A special unit of the police system is the National Police Field Forces (NPFF). Members of this organization wear brown camouflaged Uniforms and are often mistaken for regular armed forces. The NPFF is a paramilitary organization which conducts operations against the VC infrastructure, and which participates with military forces in cordon and search operations.

The large number of Viet Cong and Viet Cong infrastructure suspects apprehended ty the forces of the GVN has created a special need for improved detention and correction programs. CORDS advisors therefore assist the GVN in its prison and detention facilities improvement program, which is designed to establish a penal system capable of providing sufficient and appropriate facilities for such prisoners. Emphasis in this detention system is placed on prisoner vocational training and rehabilitation to induce prisoners to rally to the side of the GVN. Related to this activity, the National Police and its US advisors are involved in a campaign to establish a central records file and to issue tamper-proof identification cards to all citizens fifteen years of age and over. This program is designed to identify and isolate the enemy, who has in the past encountered little difficulty forging and falsifying identity papers.

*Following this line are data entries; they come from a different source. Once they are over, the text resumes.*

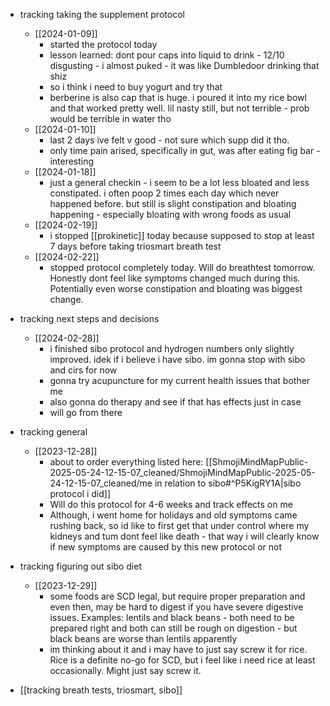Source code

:  * tracking taking the supplement protocol
    * [[2024-01-09]]
      * started the protocol today
      * lesson learned: dont pour caps into liquid to drink - 12/10 disgusting - i almost puked - it was like Dumbledoor drinking that shiz
      * so i think i need to buy yogurt and try that
      * berberine is also cap that is huge. i poured it into my rice bowl and that worked pretty well. lil nasty still, but not terrible - prob would be terrible in water tho
    * [[2024-01-10]]
      * last 2 days ive felt v good - not sure which supp did it tho.
      * only time pain arised, specifically in gut, was after eating fig bar - interesting
    * [[2024-01-18]]
      * just a general checkin - i seem to be a lot less bloated and less constipated. i often poop 2 times each day which never happened before. but still is slight constipation and bloating happening - especially bloating with wrong foods as usual
    * [[2024-02-19]]
      * i stopped [[prokinetic]] today because supposed to stop at least 7 days before taking triosmart breath test
    * [[2024-02-22]]
      * stopped protocol completely today. Will do breathtest tomorrow. Honestly dont feel like symptoms changed much during this. Potentially even worse constipation and bloating was biggest change.
  * tracking next steps and decisions
    * [[2024-02-28]]
      * i finished sibo protocol and hydrogen numbers only slightly improved. idek if i believe i have sibo. im gonna stop with sibo and cirs for now
      * gonna try acupuncture for my current health issues that bother me
      * also gonna do therapy and see if that has effects just in case
      * will go from there

  * tracking general
    * [[2023-12-28]]
      * about to order everything listed here: [[ShmojiMindMapPublic-2025-05-24-12-15-07_cleaned/ShmojiMindMapPublic-2025-05-24-12-15-07_cleaned/me in relation to sibo#^P5KigRY1A|sibo protocol i did]]
      * Will do this protocol for 4-6 weeks and track effects on me
      * Although, i went home for holidays and old symptoms came rushing back, so id like to first get that under control where my kidneys and tum dont feel like death - that way i will clearly know if new symptoms are caused by this new protocol or not
  * tracking figuring out sibo diet
    * [[2023-12-29]]
      * some foods are SCD legal, but require proper preparation and even then, may be hard to digest if you have severe digestive issues. Examples: lentils and black beans - both need to be prepared  right and both can still be rough on digestion - but black beans are worse than lentils apparently
      * im thinking about it and i may have to just say screw it for rice. Rice is a definite no-go for SCD, but i feel like i need rice at least occasionally. Might just say screw it.
  * [[tracking breath tests, triosmart, sibo]]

In another facet of this CORDS advisory effort, police communications experts are involved in the development of a village/hamlet radio network to serve in place of a telephone system, as telephone systems are considered far too vulnerable to sabotage.

CORDS/Phoenix

The attack on the enemy infrastructure is a most important program in the clearing; and security phases of pacification. The specific Vietnamese program in this effort provides a combined system of GVN/US intelligence gathering and collating agencies from the national level down through corps, provinces and district levels. The information gathered serves to identify hard-core communists and VC agents operating at all levels of the insurgency.  Once identified, they are targeted by action forces and killed, captured, or rallied with the objectives of eliminating VC influence and terrorism over the local population and denying important assistance to VC/NVA military forces.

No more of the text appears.